Steph uses a rock to carve a mark into a tree for Day 7. Brian tells the team he doesn't want to go to tribal council anymore. Well, that ought to do it. He has a chat with Amy, telling her he wasn't sure how things were going to swing once they got there the night before. In an interview, he congratulates himself for orchestrating the entire thing. "That was one hundred percent me," he says. "I engineered Morgan's ouster." He tells Lydia that everybody wound up voting for Morgan. He then tells us, though, that if Lydia went next, he wouldn't really care. And I don't get that, because then why did he care if she went last time? It seems a bit pointless to me, all this being Machiavellian for its own sake, and I'm not sure it bodes all that well. That's how you outsmart yourself. I look forward to the time, about three days from now in the timeline, where Brian's facial hair will be fully grown in, because he has the kind with weird gaps in it, and while it doesn't offend, it kind of makes me want to use it to create maps of Belize or something.

Nakum. Still Day 7. The fire burns. There is a horrible sound. Oh, look. It's the scary monkey. And he's up in a tree, and he's screaming. As people begin to stir, Judd tells us that, in the seven days they've been here, he's only slept a couple of hours. And why? Because of the damn monkey. He tells Blake he doesn't understand how anyone is getting any sleep with that roar going on. He means the monkey, and not, in fact, himself. "No, they are loud," Blake says, kind of agreeing while simultaneously communicating the thought: "Whatever, dude, it's a monkey." Cindy the zookeeper is unfazed by this, and comments that the monkey has clearly lost his gang of monkeys and is unable to find them. "Even monkeys get lost in the jungle; that ought to tell you something," she says cheerfully. I'm not sure Cindy is going to make any big points with anyone by psychoanalyzing the monkey or asking for understanding. For all I know, Cheerios may get lost, too; it doesn't make me feel sorry for them.

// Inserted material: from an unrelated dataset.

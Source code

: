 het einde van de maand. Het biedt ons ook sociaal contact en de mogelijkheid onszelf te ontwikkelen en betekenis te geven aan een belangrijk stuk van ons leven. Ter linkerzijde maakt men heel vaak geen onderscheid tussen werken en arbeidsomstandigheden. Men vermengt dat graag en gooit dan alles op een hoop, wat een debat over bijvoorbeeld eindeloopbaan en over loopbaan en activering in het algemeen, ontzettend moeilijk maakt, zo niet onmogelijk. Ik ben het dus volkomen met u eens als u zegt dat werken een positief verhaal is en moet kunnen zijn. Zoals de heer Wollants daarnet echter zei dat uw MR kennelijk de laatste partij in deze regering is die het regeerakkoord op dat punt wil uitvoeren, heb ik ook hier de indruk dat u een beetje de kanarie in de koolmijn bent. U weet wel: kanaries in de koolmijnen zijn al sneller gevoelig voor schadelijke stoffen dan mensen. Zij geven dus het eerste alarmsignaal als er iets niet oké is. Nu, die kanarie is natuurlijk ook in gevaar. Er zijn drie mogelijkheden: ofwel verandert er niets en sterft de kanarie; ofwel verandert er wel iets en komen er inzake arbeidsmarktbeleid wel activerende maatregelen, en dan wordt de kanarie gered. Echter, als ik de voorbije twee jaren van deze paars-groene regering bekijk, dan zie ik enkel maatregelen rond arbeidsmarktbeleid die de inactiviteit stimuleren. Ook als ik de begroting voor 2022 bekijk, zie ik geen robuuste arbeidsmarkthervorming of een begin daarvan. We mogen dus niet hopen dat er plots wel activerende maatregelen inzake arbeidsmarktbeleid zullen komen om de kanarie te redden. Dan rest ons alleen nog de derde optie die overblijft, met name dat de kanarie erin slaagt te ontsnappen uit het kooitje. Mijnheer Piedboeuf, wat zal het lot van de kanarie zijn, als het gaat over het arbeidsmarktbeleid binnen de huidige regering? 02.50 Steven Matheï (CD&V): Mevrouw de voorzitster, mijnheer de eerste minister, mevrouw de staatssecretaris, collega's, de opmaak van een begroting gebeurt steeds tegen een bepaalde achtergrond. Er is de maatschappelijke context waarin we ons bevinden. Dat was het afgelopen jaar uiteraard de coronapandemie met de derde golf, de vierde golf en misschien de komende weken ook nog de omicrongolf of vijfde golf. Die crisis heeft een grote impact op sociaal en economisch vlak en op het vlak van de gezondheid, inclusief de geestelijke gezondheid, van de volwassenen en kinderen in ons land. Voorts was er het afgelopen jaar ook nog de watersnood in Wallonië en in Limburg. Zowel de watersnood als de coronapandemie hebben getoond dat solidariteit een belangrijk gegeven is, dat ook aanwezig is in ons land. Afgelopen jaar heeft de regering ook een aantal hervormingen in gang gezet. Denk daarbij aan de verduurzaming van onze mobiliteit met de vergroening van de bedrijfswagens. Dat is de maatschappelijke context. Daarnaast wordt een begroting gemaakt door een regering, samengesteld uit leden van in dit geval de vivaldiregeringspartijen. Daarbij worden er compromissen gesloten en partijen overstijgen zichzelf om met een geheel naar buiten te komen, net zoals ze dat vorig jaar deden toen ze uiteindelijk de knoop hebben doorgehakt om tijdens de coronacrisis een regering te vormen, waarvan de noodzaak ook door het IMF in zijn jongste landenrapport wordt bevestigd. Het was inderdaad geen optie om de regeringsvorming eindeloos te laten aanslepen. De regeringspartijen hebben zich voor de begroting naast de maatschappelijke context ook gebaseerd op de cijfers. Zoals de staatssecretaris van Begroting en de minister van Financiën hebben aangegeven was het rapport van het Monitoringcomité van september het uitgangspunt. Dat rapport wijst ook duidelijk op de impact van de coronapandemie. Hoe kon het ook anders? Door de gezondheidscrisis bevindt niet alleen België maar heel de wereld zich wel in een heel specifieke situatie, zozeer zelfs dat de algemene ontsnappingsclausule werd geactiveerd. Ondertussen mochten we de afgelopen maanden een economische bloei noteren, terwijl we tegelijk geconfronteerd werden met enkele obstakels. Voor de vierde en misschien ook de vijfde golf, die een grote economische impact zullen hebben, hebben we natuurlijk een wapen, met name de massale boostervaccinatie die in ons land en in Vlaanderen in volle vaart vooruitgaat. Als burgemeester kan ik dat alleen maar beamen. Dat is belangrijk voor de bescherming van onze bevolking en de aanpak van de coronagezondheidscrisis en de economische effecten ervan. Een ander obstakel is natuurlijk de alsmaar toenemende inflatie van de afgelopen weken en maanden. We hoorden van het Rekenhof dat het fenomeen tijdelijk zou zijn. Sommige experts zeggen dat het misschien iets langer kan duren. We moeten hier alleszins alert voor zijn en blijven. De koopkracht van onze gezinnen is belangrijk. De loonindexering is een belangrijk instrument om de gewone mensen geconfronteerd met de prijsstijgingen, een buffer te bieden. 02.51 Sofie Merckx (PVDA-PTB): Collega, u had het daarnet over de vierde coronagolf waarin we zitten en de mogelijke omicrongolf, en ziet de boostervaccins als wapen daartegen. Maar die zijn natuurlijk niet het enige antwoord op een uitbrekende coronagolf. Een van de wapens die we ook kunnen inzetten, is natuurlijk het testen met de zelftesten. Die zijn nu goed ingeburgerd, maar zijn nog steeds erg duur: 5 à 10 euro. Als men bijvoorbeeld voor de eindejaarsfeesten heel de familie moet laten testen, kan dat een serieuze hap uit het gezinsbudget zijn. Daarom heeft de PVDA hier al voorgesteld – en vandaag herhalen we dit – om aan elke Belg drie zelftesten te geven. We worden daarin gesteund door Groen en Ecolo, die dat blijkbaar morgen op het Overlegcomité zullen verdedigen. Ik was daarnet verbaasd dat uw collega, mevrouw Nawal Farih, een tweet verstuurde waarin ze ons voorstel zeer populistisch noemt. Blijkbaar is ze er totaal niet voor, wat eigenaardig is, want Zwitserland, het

The monkey roars some more. The EEFPs have christened him "Howlie," so we'll go with that. ["Heh, that's as clever as the name my sister and I came up with for this obnoxiously loud talker at the gym: we call her 'Loudie.'" -- Wing Chun] Cindy interviews that she can't imagine how she could complain about being awakened from a sound sleep by Guatemalan howler monkeys, which is just one more way in which Cindy and I are very, very different people. She goes so far as to say that people pay money for this very experience. For what? For the Guatemalan Screaming Monkey Package from Travelocity? You're stretching, Cindy. She then takes the Dragonfly TV science-teaching route by explaining to Judd how the throat of a howler monkey works. Somehow, this doesn't seem to make him feel any better. I'm not sure Judd is an "I understand; therefore, I accept" kind of guy. Judd complains some more about Howlie, and also about Cindy's need to explain Howlie's behavior as if she's "Doctor Doolittle." Judd isn't convinced that he should be at peace with the screaming: "That is the most annoyingest [sic] noise I've ever heard in my entire life." He insists that noise will make you crazy.